# GeForce now Problem - Kann reCaptcha nicht bestätigen



## smartphoenix (13. Dezember 2020)

Hallo Leute,

ich würde gerne per GeForce now Cyberpunk spielen, welches ich bei GoG gekauft habe. Wenn GeForce Now startet, muss ich mich beim ersten mal mit meinem GoG Account anmelden. Hierbei kommt eine reCaptcha Abfrage mit Bildern, die man bestätigen muss. Wenn ich jedoch auf bestätigen drücke, erscheint ein neues Bilderrätsel.

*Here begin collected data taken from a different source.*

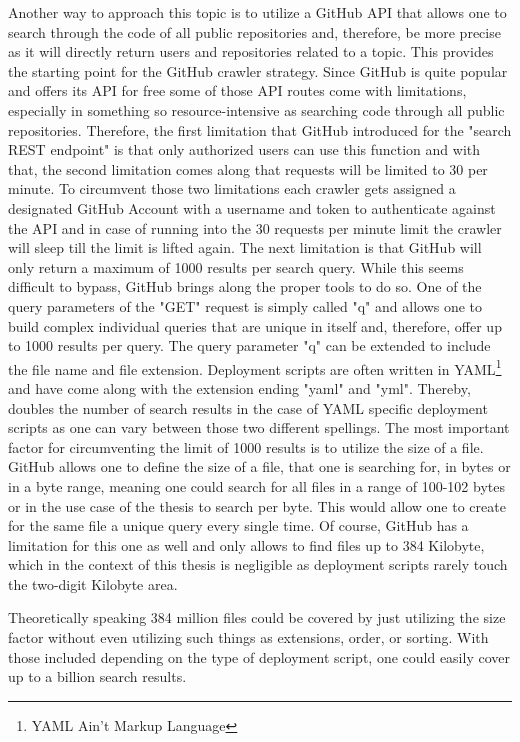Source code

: Another way to approach this topic is to utilize a GitHub API that allows one to search through the code of all public repositories and, therefore, be more precise as it will directly return users and repositories related to a topic. This provides the starting point for the GitHub crawler strategy. Since GitHub is quite popular and offers its API for free some of those API routes come with limitations, especially in something so resource-intensive as searching code through all public repositories.
Therefore, the first limitation that GitHub introduced for the "search REST endpoint" is that only authorized users can use this function and with that, the second limitation comes along that requests will be limited to 30 per minute. To circumvent those two limitations each crawler gets assigned a designated GitHub Account with a username and token to authenticate against the API and in case of running into the 30 requests per minute limit the crawler will sleep till the limit is lifted again.
The next limitation is that GitHub will only return a maximum of 1000 results per search query. While this seems difficult to bypass, GitHub brings along the proper tools to do so. One of the query parameters of the "GET" request is simply called "q" and allows one to build complex individual queries that are unique in itself and, therefore, offer up to 1000 results per query. The query parameter "q" can be extended to include the file name and file extension. Deployment scripts are often written in YAML\footnote{YAML Ain't Markup Language} and have come along with the extension ending "yaml" and "yml". Thereby, doubles the number of search results in the case of YAML specific deployment scripts as one can vary between those two different spellings. The most important factor for circumventing the limit of 1000 results is to utilize the size of a file. GitHub allows one to define the size of a file, that one is searching for, in bytes or in a byte range, meaning one could search for all files in a range of 100-102 bytes or in the use case of the thesis to search per byte. This would allow one to create for the same file a unique query every single time.
Of course, GitHub has a limitation for this one as well and only allows to find files up to 384 Kilobyte, which in the context of this thesis is negligible as deployment scripts rarely touch the two-digit Kilobyte area.

Theoretically speaking 384 million files could be covered by just utilizing the size factor without even utilizing such things as extensions, order, or sorting. With those included depending on the type of deployment script, one could easily cover up to a billion search results.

Immer und immer wieder. Es geht einfach nicht.


----------



## HisN (13. Dezember 2020)

Eventuell mal den Pi.hole in Deinem Netzwerk für 5 Minuten abschalten, bis Du durch die Captcha durch bist?


----------



## smartphoenix (13. Dezember 2020)

Wenn du mir jetzt erklärst was ich machen soll 😂
Ich Google mal


----------



## HisN (13. Dezember 2020)

Hehe, das war nur eine Vermutung.
Wenn Du kein Pi.Hole benutzt, dann brauchst Du den natürlich auch nicht abschalten^^


----------



## smartphoenix (13. Dezember 2020)

Jetzt weiß ich was du meinst. nein nein...nutze ich nicht. Keine Ahnung weshalb das nicht funktioniert.


----------